The Wednesday Night Drawing Group has been going strong in Cape Girardeau -- and for a few years in Sikeston -- since 1979, started by Southeast Missouri State University professor Grant Lund with some of his students. In 1995, Cape Girardeau artist Craig Thomas began heading up the class after Lund's retirement, a natural transition as Thomas had helped Lund with the group throughout the years. The group became part of the Arts Council of Southeast Missouri approximately 15 years ago.
The group's goal: to give artists and hobbyists the chance to work from a live model rather than from photographs. And to foster camaraderie.
"The two-dimensional visual artist is a pretty isolated individual occupation," Thomas says. "So I think it's a good way to bounce off other artists."
All ages and levels of artistic ability are represented within the group. During each Wednesday night two-and-a-half-hour meeting, the first half an hour is spent warming up, drawing quick poses. After a short break, the last two hours are spent drawing a single pose.
Terry Godwin, whose art is inspired by fantastical elements and usually includes people as the subject matter, works in pen and ink, colored pencil, watercolor and oil paints. He has been attending the group for 30 years.

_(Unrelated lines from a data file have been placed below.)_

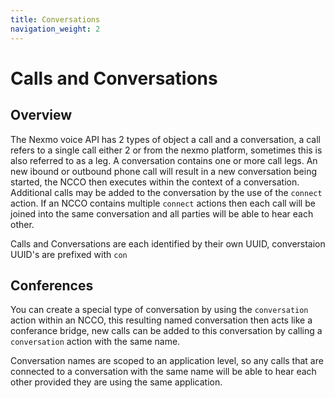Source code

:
 ```yaml
---
title: Conversations
navigation_weight: 2
---
```


# Calls and Conversations



## Overview

The Nexmo voice API has 2 types of object a call and a conversation, a call refers to a single call either 2 or from the nexmo platform, sometimes this is also referred to as a leg.
A conversation contains one or more call legs. An new ibound or outbound phone call will result in a new conversation being started, the NCCO then executes within the context of a conversation. Additional calls may be added to the conversation by the use of the `connect` action. If an NCCO contains multiple `connect` actions then each call will be joined into the same conversation and all parties will be able to hear each other.

Calls and Conversations are each identified by their own UUID, converstaion UUID's are prefixed with `con`

## Conferences

You can create a special type of conversation by using the `conversation` action within an NCCO, this resulting named conversation then acts like a conferance bridge, new calls can be added to this conversation by calling a `conversation` action with the same name.

Conversation names are scoped to an application level, so any calls that are connected to a conversation with the same name will be able to hear each other provided they are using the same application.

"I enjoy the camaraderie," he says. "[It] makes me get out and do something different. I'm a financial advisor during the day, so [I do] a lot of left-brained activity. This is a right-brained activity, and it's ... just something completely different than I would ordinarily do. And since you're doing it every week, you can kind of get into a habit of creating weekly."
Thomas, who does figure and portrait work, plein aire, murals and street painting professionally, agrees: it is a good place to practice the discipline of creating. He is currently working with a group on anamorphic mural projects for the Museum of Illusions in San Francisco and Los Angeles; he says the Wednesday Night Drawing Group keeps him focused and ensures at least once a week he is practicing figure drawing, which he says is "the most challenging."
"It's a good tool to keep engaged in art," Thomas says of the drawing group. "It really helps me stay focused. I think for the community, there are people who've been coming to this group for 20 years. So some really good friendships have been formed, but also you can see people's skill level improve."
---
For more information about the Wednesday Night Drawing Group, contact the Arts Council of Southeast Missouri at (573) 334-9233. Or, show up with a $5 modeling gratuity and your art materials ready to draw at 16 North Spanish Street on Wednesday night, 7 p.m.
Connect with the Southeast Missourian Newsroom:
For corrections to this story or other insights for the editor, click here. To submit a letter to the editor, click here. To learn about the Southeast Missourian’s AI Policy, click here.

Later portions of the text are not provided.